UOKiK poinformował, że analizując transakcję wzięto pod uwagę jej wpływ na krajowy rynek funduszy inwestycyjnych otwartych i zarządzania nimi, krajowy rynek ubezpieczeń na życie i ubezpieczeń majątkowych (w tym alternatywnie przyjęte rynki w węższym ujęciu produktowym, obejmujące poszczególne grupy ryzyk, np. ubezpieczenia komunikacyjne), a także krajowy rynek usług bancassurance, polegających na dystrybucji produktów ubezpieczeniowych przez banki.

PZU wystąpiło do UOKiK o zgodę w czerwcu br. Zgodnie z przepisami transakcja podlega zgłoszeniu do urzędu antymonopolowego, jeżeli biorą w niej udział przedsiębiorcy, których łączny obrót w roku poprzedzającym przekroczył 1 mld euro na świecie lub 50 mln euro w Polsce.
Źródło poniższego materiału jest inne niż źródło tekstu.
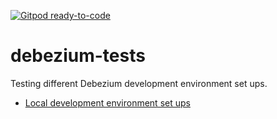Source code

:[![Gitpod ready-to-code](https://img.shields.io/badge/Gitpod-ready--to--code-blue?logo=gitpod)](https://gitpod.io/#https://github.com/justintungonline/debezium-tests)

# debezium-tests
Testing different Debezium development environment set ups.
- [Local development environment set ups](https://github.com/justintungonline/debezium-tests/blob/main/localdev.md)
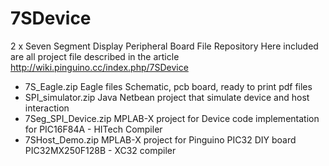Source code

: 7SDevice
========

2 x Seven Segment Display Peripheral Board File Repository
Here included are all project file described in the article http://wiki.pinguino.cc/index.php/7SDevice

- 7S_Eagle.zip          Eagle files Schematic, pcb board, ready to print pdf files
- SPI_simulator.zip     Java Netbean project that simulate device and host interaction
- 7Seg_SPI_Device.zip   MPLAB-X project for Device code implementation for PIC16F84A - HITech Compiler
- 7SHost_Demo.zip       MPLAB-X project for Pinguino PIC32 DIY board  PIC32MX250F128B - XC32 compiler

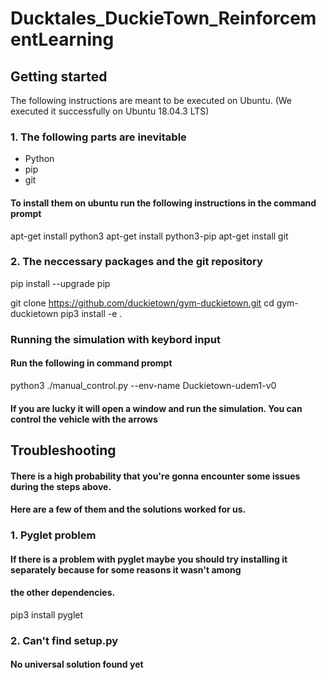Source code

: # Ducktales_DuckieTown_ReinforcementLearning

## Getting started

The following instructions are meant to be executed on Ubuntu. (We executed it successfully on Ubuntu 18.04.3 LTS)

### 1. The following parts are inevitable

- Python
- pip
- git

#### To install them on ubuntu run the following instructions in the command prompt

apt-get install python3
apt-get install python3-pip
apt-get install git

### 2. The neccessary packages and the git repository

pip install --upgrade pip

git clone https://github.com/duckietown/gym-duckietown.git
cd gym-duckietown
pip3 install -e .

### Running the simulation with keybord input
#### Run the following in command prompt

python3 ./manual_control.py --env-name Duckietown-udem1-v0

#### If you are lucky it will open a window and run the simulation. You can control the vehicle with the arrows

## Troubleshooting

#### There is a high probability that you're gonna encounter some issues during the steps above.
#### Here are a few of them and the solutions worked for us.

### 1. Pyglet problem
#### If there is a problem with pyglet maybe you should try installing it separately because for some reasons it wasn't among
#### the other dependencies.
pip3 install pyglet

### 2. Can't find setup.py
#### No universal solution found yet
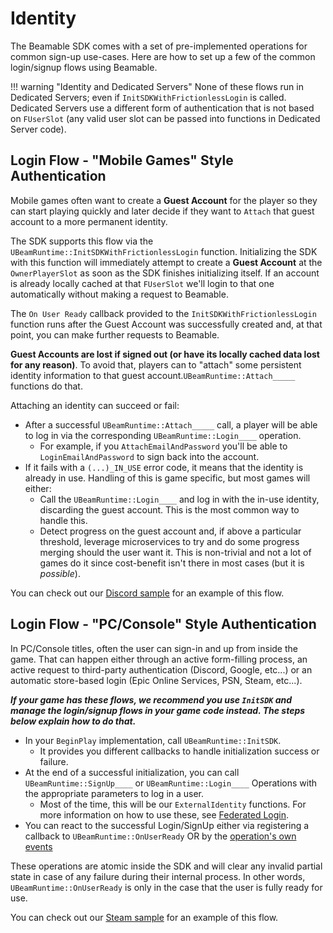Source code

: ﻿# Identity
The Beamable SDK comes with a set of pre-implemented operations for common sign-up use-cases. Here are how to set up a few of the common login/signup flows using Beamable.

!!! warning "Identity and Dedicated Servers"
    None of these flows run in Dedicated Servers; even if `InitSDKWithFrictionlessLogin` is called.
    Dedicated Servers use a different form of authentication that is not based on `FUserSlot` (any valid user slot can be passed into functions in Dedicated Server code).

## Login Flow - "Mobile Games" Style Authentication
Mobile games often want to create a **Guest Account** for the player so they can start playing quickly and later decide if they want to `Attach` that guest account to a more permanent identity.

The SDK supports this flow via the `UBeamRuntime::InitSDKWithFrictionlessLogin` function.
Initializing the SDK with this function will immediately attempt to create a **Guest Account** at the `OwnerPlayerSlot` as soon as the SDK finishes initializing itself.
If an account is already locally cached at that `FUserSlot` we'll login to that one automatically without making a request to Beamable.

The `On User Ready` callback provided to the `InitSDKWithFrictionlessLogin` function runs after the Guest Account was successfully created and, at that point, you can make further requests to Beamable.

**Guest Accounts are lost if signed out (or have its locally cached data lost for any reason)**. 
To avoid that, players can to "attach" some persistent identity information to that guest account.`UBeamRuntime::Attach_____` functions do that.

Attaching an identity can succeed or fail:

- After a successful `UBeamRuntime::Attach_____` call, a player will be able to log in via the corresponding `UBeamRuntime::Login____` operation. 
    - For example, if you `AttachEmailAndPassword` you'll be able to `LoginEmailAndPassword` to sign back into the account.
- If it fails with a `(...)_IN_USE` error code, it means that the identity is already in use. Handling of this is game specific, but most games will either:
    - Call the `UBeamRuntime::Login____` and log in with the in-use identity, discarding the guest account. This is the most common way to handle this.
    - Detect progress on the guest account and, if above a particular threshold, leverage microservices to try and do some progress merging should the user want it. 
  This is non-trivial and not a lot of games do it since cost-benefit isn't there in most cases (but it is _possible_).

You can check out our [Discord sample](../../samples/discord-demo.md) for an example of this flow.

## Login Flow - "PC/Console" Style Authentication
In PC/Console titles, often the user can sign-in and up from inside the game.
That can happen either through an active form-filling process, an active request to third-party authentication (Discord, Google, etc...) or an automatic store-based login (Epic Online Services, PSN, Steam, etc...).

***If your game has these flows, we recommend you use `InitSDK` and manage the login/signup flows in your game code instead. The steps below explain how to do that.***

- In your `BeginPlay` implementation, call `UBeamRuntime::InitSDK`. 
    - It provides you different callbacks to handle initialization success or failure.
- At the end of a successful initialization, you can call `UBeamRuntime::SignUp____` or `UBeamRuntime::Login____` Operations with the appropriate parameters to log in a user.
    - Most of the time, this will be our `ExternalIdentity` functions. For more information on how to use these, see [Federated Login](../federation/federated-login.md). 
- You can react to the successful Login/SignUp either via registering a callback to `UBeamRuntime::OnUserReady` OR by the [operation's own events](../runtime-systems/operations-and-waits.md)

These operations are atomic inside the SDK and will clear any invalid partial state in case of any failure during their internal process.
In other words, `UBeamRuntime::OnUserReady` is only in the case that the user is fully ready for use.

You can check out our [Steam sample](../../samples/steam-demo.md) for an example of this flow.
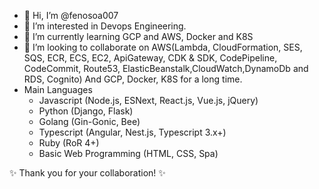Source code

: - 👋 Hi, I’m @fenosoa007
- 👀 I’m interested in Devops Engineering.
- 🌱 I’m currently learning GCP and AWS, Docker and K8S
- 💞️ I’m looking to collaborate on AWS(Lambda, CloudFormation, SES, SQS, ECR, ECS, EC2, ApiGateway, CDK & SDK, CodePipeline, CodeCommit, Route53, ElasticBeanstalk,CloudWatch,DynamoDb and RDS, Cognito) And GCP, Docker, K8S for a long time.
- Main Languages
   -  Javascript (Node.js, ESNext, React.js, Vue.js, jQuery)
   -  Python (Django, Flask)
   -  Golang (Gin-Gonic, Bee)
   -  Typescript (Angular, Nest.js, Typescript 3.x+)
   -  Ruby (RoR 4+)
   -  Basic Web Programming (HTML, CSS, Spa)
 

✨  Thank you for your collaboration! ✨
<!---
fenosoa007/fenosoa007 is a ✨ special ✨ repository because its `README.md` (this file) appears on your GitHub profile.
You can click the Preview link to take a look at your changes.
--->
Pod koniec maja br. PZU podpisał przedwstępną umowę zakupu 25 proc. akcji Alior Banku za 1,6 mld zł. PZU podawał, że chce konsolidować sektor bankowy i stworzyć bank, który byłby w piątce największych w Polsce pod względem wielkości aktywów.

Reklama

W połowie lipca br. prezes spółki Andrzej Klesyk mówił, że PZU chce uczestniczyć w konsolidacji polskiego sektora bankowego i stworzyć podmiot z pierwszej bankowej piątki. W tym celu musi kupić 2-4 mniejsze banki. "Banki pomiędzy miejscem 6 a 20 nie mają racji bytu. Jeśli one się nie skonsolidują, nie będą w stanie przetrwać przy obecnych wymaganiach biznesowych. Po prostu duży ma większą moc i ta konsolidacja musi nastąpić" - ocenił.

Dodał, że pojawia się pytanie, kto ma tego dokonać - czy zachodni kapitał, czy PZU. "Ja uważam, że jestem w stanie dostać premię biznesową za to, że jestem tu podmiotem polskim. Mam więc nadzieję, że będę otrzymywał wsparcie od regulatora, być może od polityków, aby na bardzo dobrych zasadach biznesowych być w stanie skonsolidować kilka podmiotów bankowych" - mówił.

"Moim marzeniem byłoby wykreowanie podmiotu z pierwszej piątki bankowej w Polsce, może nawet +na pudle+ (pierwsza trójka - PAP). Aby to jednak zrobić, nie wystarczy tylko kupić, ale potem trzeba to też poskładać" - dodał. "Pierwsza piątka (banków w Polsce - PAP) moim zdaniem nie jest na sprzedaż, dlatego my musimy kupić 2,3, może 4 (mniejsze - PAP) banki" - wskazał.